WHAT IS REQUIRED ▸
Print out the entries, word for word.

STORED DATA ▸
::::::

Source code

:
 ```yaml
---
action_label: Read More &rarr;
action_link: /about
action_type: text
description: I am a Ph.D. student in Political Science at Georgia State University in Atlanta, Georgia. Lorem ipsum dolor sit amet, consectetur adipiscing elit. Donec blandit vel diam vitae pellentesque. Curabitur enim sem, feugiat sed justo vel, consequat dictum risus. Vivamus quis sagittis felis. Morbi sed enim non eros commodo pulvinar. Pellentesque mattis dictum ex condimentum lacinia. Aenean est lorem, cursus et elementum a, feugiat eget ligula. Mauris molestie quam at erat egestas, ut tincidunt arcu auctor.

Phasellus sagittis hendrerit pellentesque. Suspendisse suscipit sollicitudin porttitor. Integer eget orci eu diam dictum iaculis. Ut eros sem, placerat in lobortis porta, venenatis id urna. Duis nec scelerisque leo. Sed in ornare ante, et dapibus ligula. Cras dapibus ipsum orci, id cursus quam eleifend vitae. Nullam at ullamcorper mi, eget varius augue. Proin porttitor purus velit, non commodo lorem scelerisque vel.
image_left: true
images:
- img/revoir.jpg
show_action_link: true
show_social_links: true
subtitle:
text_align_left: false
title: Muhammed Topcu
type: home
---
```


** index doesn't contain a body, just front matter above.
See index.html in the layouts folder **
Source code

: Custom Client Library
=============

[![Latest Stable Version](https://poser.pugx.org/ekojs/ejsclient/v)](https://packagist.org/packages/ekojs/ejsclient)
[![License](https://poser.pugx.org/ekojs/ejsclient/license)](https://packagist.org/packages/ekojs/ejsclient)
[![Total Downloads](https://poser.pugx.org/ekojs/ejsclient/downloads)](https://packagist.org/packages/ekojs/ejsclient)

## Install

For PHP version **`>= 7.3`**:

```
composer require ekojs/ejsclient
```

::::::

EXERCISE OUTPUT ▸
Source code

:
 ```yaml
---
action_label: Read More &rarr;
action_link: /about
action_type: text
description: I am a Ph.D. student in Political Science at Georgia State University in Atlanta, Georgia. Lorem ipsum dolor sit amet, consectetur adipiscing elit. Donec blandit vel diam vitae pellentesque. Curabitur enim sem, feugiat sed justo vel, consequat dictum risus. Vivamus quis sagittis felis. Morbi sed enim non eros commodo pulvinar. Pellentesque mattis dictum ex condimentum lacinia. Aenean est lorem, cursus et elementum a, feugiat eget ligula. Mauris molestie quam at erat egestas, ut tincidunt arcu auctor.

Phasellus sagittis hendrerit pellentesque. Suspendisse suscipit sollicitudin porttitor. Integer eget orci eu diam dictum iaculis. Ut eros sem, placerat in lobortis porta, venenatis id urna. Duis nec scelerisque leo. Sed in ornare ante, et dapibus ligula. Cras dapibus ipsum orci, id cursus quam eleifend vitae. Nullam at ullamcorper mi, eget varius augue. Proin porttitor purus velit, non commodo lorem scelerisque vel.
image_left: true
images:
- img/revoir.jpg
show_action_link: true
show_social_links: true
subtitle:
text_align_left: false
title: Muhammed Topcu
type: home
---
```


** index doesn't contain a body, just front matter above.
See index.html in the layouts folder **
Source code

: Custom Client Library
=============

[![Latest Stable Version](https://poser.pugx.org/ekojs/ejsclient/v)](https://packagist.org/packages/ekojs/ejsclient)
[![License](https://poser.pugx.org/ekojs/ejsclient/license)](https://packagist.org/packages/ekojs/ejsclient)
[![Total Downloads](https://poser.pugx.org/ekojs/ejsclient/downloads)](https://packagist.org/packages/ekojs/ejsclient)

## Install

For PHP version **`>= 7.3`**:

```
composer require ekojs/ejsclient
```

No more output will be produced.